03 September 2014 Volume :2 Issue :46

UKZN Chemistry Lecturers Present Papers at International Conference in Japan

UKZN Chemistry Lecturers Present Papers at International Conference in Japan
At the 16th International Conference on Organometallic Chemistry (ICOMC 2014), in Japan are (from left) UKZN’s Dr Muhammad Bala, Dr Vincent Nyamori and Dr Bernard Owaga.

UKZN Chemistry Lecturers on the Westville campus - Dr Muhammad Bala, Dr Vincent Nyamori and Dr Bernard Owaga - presented their research at the 26th biennial International Conference on Organometallic Chemistry (ICOMC) in Sapporo, Japan.

The Conference, hosted by Hokkaido University at its Catalysis Research Centre, was attended by more than 1100 delegates from countries including Turkey, Germany and China in addition to the Japanese delegates.

Four delegates attended from South Africa – the three from UKZN and Professor Johan Venter of the University of the Free State.

Speakers at the Conference included top researchers in the field of organometallic chemistry. The plenary lecturers featured two Nobel Laureates in Chemistry - Professor Akira Suzuki and Professor Ei-ichi Negishi - as well as lecturers from Julius-Maximilians-Universität Würzburg in Germany, ETH University in Zürich, The University of British Columbia in Canada and The University of Hong Kong in China.

Keynote lectures were also presented by representatives from institutions in the United States, France, Germany, Canada and Taiwan.

Some of the topics covered at the Conference were synthetic chemistry, coordination chemistry, organometallic chemistry, materials, green chemistry, catalysis, and supramolecular nanoscience and more.

Presentations by Bala and Nyamori, whose research centres around inorganic, nanomaterials and green chemistry, and Owaga, whose focus is crystallography and organometallic synthesis, were insightful and inspired much discussion among delegates.

Bala presented research conducted by his MSc student, Mr Siyabonga Mncube, on the application of N-heterocyclic carbene complexes of iron for the oxidation of paraffins. Bala is a member of the DST/NRF Centre of Excellence in Catalysis and this is a key project of the Centre aimed at the activation of unreactive paraffins.

His expertise in the chemistry of transition metal complexes of highly reactive carbenes and paraffin oxidation has resulted in the publication of many papers in high impact journals, including a paper recently accepted for publication in the influential Royal Society of Chemistry journal Dalton Transactions.

The title of Nyamori’s poster presentation was: “Application of Mechanochemistry in the Synthesis of Ferrocenyl Derivatives under Solvent-free Conditions”. Nyamori’s his presentation was well-received and inspired interesting discussion and questions, particularly on his synthetic approaches to making organometallic compounds like ferrocenyl derivatives.

This work carried out by his PhD student, Miss Lucy Ombaka, was recently published in the Journal of Coordination Chemistry.  In general, Nyamori found that their research on green chemistry was on a par with that of other invited and renowned researchers based on similar approaches that they have adopted in their work.

Nyamori also said he found the Conference an excellent occasion to make contact with research scientists working along a similar vein in Japan, the United Kingdom, India, Pakistan, Germany and the United States. He has immediate plans to collaborate with two of the scientists he met at the Conference, Professor Tom Baker of the University of Ottawa, Canada, and Professor Audrey H. Moores of McGill University, Canada.

The title of Owaga’s presentation was: “Coordination Complexes of Silver(I) nitrate with 1,3,5-triaza-phosphaadamantane – Interesting Structural Features”. This work was conducted by his MSc student Mr Sizwe J Zamisa and was aimed at investigating the biological activity of these water soluble coordination polymers as antimicrobial agents. This research is being done in collaboration with Dr Peter Owira of the School of Pharmacy and Pharmacology.

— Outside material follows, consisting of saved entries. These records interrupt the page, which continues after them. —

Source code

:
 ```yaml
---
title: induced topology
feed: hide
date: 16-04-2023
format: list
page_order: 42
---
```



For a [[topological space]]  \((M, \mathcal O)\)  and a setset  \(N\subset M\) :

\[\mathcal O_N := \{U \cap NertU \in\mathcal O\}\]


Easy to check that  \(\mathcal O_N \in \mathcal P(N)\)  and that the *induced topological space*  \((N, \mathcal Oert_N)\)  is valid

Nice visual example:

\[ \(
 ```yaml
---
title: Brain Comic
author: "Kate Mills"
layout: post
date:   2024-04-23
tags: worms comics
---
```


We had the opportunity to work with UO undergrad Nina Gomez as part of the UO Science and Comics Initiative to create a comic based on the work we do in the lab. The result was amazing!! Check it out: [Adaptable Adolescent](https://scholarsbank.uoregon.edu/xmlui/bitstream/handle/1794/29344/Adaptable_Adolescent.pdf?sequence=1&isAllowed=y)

The three UKZN delegates found the Conference provided participants with a valuable platform for scientific discussion as well as presenting a springboard to stimulate closer partnerships between academic and industry representatives.

The three UKZN academics acknowledged UKZN and the School of Chemistry and Physics in particular for providing the infrastructure and facilities which made their research possible.  They also thanked the College of Agriculture, Engineering and Science for providing bridging finance for their attendance at the Conference.